*** Opening of Entries shown ***
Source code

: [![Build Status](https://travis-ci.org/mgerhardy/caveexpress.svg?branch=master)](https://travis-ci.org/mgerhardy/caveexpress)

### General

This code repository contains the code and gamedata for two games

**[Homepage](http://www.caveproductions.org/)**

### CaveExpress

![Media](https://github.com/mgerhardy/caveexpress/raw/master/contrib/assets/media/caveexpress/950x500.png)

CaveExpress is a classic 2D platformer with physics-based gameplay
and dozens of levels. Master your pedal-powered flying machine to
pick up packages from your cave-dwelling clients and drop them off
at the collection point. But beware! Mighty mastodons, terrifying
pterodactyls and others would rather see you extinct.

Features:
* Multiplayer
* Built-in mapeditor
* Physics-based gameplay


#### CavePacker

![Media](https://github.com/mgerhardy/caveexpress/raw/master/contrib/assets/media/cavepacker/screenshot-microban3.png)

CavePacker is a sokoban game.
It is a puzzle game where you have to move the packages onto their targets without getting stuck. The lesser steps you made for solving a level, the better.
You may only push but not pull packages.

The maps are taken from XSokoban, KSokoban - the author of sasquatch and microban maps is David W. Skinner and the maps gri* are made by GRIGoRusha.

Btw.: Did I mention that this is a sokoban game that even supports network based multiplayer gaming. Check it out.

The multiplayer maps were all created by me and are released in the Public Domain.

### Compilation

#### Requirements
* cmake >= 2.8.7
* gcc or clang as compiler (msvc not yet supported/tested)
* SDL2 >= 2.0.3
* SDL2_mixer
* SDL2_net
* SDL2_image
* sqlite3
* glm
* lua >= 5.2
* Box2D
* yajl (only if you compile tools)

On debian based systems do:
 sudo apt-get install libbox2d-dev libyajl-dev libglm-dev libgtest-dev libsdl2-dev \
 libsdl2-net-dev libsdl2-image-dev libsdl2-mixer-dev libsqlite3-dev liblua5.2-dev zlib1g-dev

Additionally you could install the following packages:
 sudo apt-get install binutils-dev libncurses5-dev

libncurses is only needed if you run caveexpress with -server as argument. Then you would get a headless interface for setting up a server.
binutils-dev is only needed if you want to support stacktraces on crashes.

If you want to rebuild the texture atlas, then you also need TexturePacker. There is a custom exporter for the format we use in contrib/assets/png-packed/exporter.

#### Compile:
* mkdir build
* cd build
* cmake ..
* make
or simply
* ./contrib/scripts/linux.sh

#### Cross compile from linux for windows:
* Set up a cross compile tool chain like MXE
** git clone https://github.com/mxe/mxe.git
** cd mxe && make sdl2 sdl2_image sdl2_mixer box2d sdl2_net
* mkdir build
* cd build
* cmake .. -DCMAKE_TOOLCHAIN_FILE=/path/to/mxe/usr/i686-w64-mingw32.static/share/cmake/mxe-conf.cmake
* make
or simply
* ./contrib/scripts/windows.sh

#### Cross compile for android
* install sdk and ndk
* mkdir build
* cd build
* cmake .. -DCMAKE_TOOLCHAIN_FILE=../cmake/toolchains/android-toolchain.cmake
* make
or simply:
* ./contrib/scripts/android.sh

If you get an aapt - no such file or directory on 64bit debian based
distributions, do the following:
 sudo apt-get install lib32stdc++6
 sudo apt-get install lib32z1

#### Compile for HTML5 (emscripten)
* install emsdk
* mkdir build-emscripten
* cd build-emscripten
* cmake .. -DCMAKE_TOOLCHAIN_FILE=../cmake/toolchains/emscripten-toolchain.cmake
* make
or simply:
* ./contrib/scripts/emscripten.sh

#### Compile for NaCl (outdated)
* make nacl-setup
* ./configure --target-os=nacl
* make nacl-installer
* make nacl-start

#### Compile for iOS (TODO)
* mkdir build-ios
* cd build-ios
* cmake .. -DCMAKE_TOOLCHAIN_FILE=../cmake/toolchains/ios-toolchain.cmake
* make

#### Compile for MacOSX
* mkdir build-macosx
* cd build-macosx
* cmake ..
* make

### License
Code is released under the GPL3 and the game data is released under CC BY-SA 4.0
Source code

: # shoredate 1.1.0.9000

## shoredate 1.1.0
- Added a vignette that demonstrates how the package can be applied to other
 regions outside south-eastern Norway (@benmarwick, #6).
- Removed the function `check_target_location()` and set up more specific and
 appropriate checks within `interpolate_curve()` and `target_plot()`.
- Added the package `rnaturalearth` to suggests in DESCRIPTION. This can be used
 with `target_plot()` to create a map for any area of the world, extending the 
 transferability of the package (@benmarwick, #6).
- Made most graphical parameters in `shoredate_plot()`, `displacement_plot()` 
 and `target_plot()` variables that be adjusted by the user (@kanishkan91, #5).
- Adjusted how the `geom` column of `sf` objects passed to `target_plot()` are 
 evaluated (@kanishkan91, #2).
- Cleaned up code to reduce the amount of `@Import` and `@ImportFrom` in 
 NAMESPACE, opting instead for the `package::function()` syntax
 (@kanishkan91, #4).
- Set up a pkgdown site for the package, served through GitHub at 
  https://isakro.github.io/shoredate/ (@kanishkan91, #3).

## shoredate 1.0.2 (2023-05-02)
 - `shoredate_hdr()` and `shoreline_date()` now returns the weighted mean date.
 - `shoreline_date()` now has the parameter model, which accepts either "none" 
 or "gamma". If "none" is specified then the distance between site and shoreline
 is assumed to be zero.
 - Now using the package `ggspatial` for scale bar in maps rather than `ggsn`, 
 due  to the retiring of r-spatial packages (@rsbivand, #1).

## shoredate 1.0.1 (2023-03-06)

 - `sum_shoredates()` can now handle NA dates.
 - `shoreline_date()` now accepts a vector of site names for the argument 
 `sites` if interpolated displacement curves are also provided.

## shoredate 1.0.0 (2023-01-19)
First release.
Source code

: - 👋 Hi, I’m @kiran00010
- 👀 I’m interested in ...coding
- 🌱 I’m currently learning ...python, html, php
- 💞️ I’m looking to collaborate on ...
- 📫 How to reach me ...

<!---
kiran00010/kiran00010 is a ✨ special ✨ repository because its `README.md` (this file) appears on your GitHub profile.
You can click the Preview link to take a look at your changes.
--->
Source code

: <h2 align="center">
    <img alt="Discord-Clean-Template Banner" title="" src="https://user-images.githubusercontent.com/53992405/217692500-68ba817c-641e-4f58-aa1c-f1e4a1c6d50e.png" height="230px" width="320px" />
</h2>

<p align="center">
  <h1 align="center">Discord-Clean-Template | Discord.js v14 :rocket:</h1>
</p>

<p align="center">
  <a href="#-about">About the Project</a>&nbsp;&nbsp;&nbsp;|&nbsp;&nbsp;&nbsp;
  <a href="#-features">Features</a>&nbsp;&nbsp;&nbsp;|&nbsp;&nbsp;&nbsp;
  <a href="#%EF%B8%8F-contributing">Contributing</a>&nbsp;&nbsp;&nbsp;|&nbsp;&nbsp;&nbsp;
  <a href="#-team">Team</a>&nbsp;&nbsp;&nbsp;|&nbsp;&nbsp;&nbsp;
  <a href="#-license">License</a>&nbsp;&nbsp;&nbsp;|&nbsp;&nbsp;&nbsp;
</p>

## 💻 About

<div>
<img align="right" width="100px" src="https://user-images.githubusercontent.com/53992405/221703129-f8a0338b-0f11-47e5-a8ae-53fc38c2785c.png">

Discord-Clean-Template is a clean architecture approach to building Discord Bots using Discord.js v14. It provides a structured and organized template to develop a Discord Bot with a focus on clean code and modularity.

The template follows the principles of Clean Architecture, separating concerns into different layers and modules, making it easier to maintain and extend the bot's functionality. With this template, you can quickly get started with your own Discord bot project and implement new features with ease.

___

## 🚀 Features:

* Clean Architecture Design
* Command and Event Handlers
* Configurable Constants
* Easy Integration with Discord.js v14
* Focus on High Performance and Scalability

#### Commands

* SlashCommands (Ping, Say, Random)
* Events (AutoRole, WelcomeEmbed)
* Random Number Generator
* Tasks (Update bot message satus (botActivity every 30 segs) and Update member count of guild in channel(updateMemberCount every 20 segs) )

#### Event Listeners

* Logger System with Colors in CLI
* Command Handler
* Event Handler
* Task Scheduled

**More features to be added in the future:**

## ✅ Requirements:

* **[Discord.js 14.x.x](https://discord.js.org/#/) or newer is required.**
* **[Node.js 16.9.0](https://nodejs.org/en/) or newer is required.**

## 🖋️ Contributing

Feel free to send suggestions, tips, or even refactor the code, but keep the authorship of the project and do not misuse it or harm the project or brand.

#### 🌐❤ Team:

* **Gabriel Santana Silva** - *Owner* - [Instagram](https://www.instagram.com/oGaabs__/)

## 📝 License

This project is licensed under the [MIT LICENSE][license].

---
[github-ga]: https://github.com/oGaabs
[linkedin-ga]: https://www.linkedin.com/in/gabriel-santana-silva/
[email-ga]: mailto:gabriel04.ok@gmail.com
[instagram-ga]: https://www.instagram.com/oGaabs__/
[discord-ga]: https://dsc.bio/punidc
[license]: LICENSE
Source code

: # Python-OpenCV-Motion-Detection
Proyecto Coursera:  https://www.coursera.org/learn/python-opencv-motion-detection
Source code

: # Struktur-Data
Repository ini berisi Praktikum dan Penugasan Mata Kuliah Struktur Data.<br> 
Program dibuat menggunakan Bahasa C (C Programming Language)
*** Close of Entries shown ***
--- Directions for this task ---
Taking the entries above, write out exactly the lines starting with the line containing "Clean Architecture Design" and going on through the line containing "Random Number Generator", both included, and nothing else.

--- Answer to this exercise ---
* Clean Architecture Design
* Command and Event Handlers
* Configurable Constants
* Easy Integration with Discord.js v14
* Focus on High Performance and Scalability

#### Commands

* SlashCommands (Ping, Say, Random)
* Events (AutoRole, WelcomeEmbed)
* Random Number Generator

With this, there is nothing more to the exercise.